Friday, April 18, 2008

Democracy in America

I didn't get around to posting yesterday because I was very busy with church, target practice, and border patrol. I hope my laxness didn't make anyone bitter. Here in my small Pennsylvania town, politics is the topic of the month. Politics is always the talk of the month here; in the absence of a national contest, local politics takes over. Because of a need to DVR two shows at once Wednesday night (and I'm not going to say what they are because it's extremely embarrassing) I watched the debate in a bar. Reactions were varied, my own included.

There really isn't a lot of difference between Clinton and Obama in terms of platform. Their similitude means that this whole thing is about the unquantifiable: electablity, character, style, personal taste. The media can make this a referendum on race and gender, and maybe that plays into it in subconscious ways, but I tend to think a number of people will be voting Tuesday for the candidate that they just "like" better.

I never care whether or not I "like" a candidate. I'm not voting for a dinner party guest. I'm never going to meet, let alone befriend, any of these people. In most elections, the differences between candidates are discernable, and I vote for the person who best represents my beliefs. In this instance, both candidates represent my beliefs closely enough that I'll vote for either one of them in November. Who do I vote for Tuesday, then?

Many pundits criticized the first 40 minutes of the debate for focusing on surrounding controversies like lies, Weathermen, and flag pins, and not on the "issues." In some ways these controversies are the issues though. Do I vote for the person who, to put it kindly, stretched the truth, or the person who either can't or won't apologize for belittling small-town working people? They've both stretched the truth, and I know that words are slippery things that can be interpreted various ways. So to me, the decision is made not by buying into one candidate or the other's evasive explanations, but by buying into the tone in which those explanations are delivered. Ultimately, it is about "liking," even if neither will be coming to dinner any time soon.

The concern about the primaries continuing on is that issues get buried beneath questions of personality when the two candidates remaining are so close in opinion. The concern is that by the end of it voters will have learned all the reasons to not "like" either Democrat. Maybe this is a positive, though. At this early stage, Americans know the weaknesses of both Clinton and Obama; by June, they will have been hashed over and over in the press, perhaps to the point where no one will be listening.
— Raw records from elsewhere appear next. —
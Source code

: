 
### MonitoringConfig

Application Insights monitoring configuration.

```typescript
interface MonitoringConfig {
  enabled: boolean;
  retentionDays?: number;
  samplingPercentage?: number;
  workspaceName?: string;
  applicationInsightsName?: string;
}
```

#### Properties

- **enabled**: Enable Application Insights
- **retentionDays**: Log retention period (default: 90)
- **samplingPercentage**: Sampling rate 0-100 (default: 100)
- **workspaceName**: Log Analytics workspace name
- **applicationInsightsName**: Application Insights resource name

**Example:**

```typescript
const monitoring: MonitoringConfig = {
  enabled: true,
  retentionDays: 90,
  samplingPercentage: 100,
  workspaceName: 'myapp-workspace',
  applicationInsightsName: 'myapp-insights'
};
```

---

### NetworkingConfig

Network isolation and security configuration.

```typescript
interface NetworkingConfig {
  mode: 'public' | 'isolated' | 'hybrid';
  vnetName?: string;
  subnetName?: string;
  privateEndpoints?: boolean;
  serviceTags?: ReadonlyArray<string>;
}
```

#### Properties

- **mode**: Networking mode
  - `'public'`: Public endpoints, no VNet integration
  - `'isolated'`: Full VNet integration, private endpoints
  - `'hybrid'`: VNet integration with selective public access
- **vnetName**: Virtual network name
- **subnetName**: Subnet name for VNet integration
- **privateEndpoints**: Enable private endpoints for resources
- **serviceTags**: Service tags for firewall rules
McCain's character flaws will at that point be fresh news.

What I want in the end, come January 2009, is an administration that will be different from Bush's, that will disengage us in Iraq, that will care about and restore our rights at home, that will focus on the concerns of working Americans and not just business and the wealthy. I know I'll get that from either Clinton or Obama. Who do I "like" better, though? I honestly don't like either of them. Clinton can seem imperious and cold, and Obama often seems like he's scolding anyone who doesn't share his enlightened ideas about "hope." The debate didn't make me like either of them any more than I did the day before. One of them will get my vote anyway.


Subversive Scum said...

I'm writting in a local blogger.

tunsie said...

In australa at the age of 18,it is mandatory 2 vote.I don't think i would watch a debate in a bar,u r likely 2 find felons or idiots that r not even registered,both of which i don't think have any ROOM 2 talk or attend any political own theory is the politicians flip flop and tell u anything u want 2 hear.I separated myself from this and from that.when they win their old friends show up.they don't change their colors,they camoflauge them very well.tunsie.tunsie.tunsie

Beth said...

I don't "like" candidates who think I might find their race-bait tasty here in PA or any other state. That race-baiting applies to local and national identity politics, in both major parties, and I am fed up. Perhaps even bitter. One Democratic presidential candidate claims to listen to every constituency while the other candidate actually does listen. That's the person I'm working to elect.

Anonymous said...

hey, I go to bars and I am neither a felon or an idiot. I am also a white collar, registered to vote woman. I want somebody that will get us out of Iraq, think of education and health care and stop wasting my tax dollars on bailing out banks that should have known better then to get in the situation they got in!! Give me somebody that will think of the majority of Americans that are not millionaires or corporations. Most people just want to be able to afford gas for their cars and food on their tables, and be able to give their kids an education. What the hell has happened to this country. Oh yeah, Bush.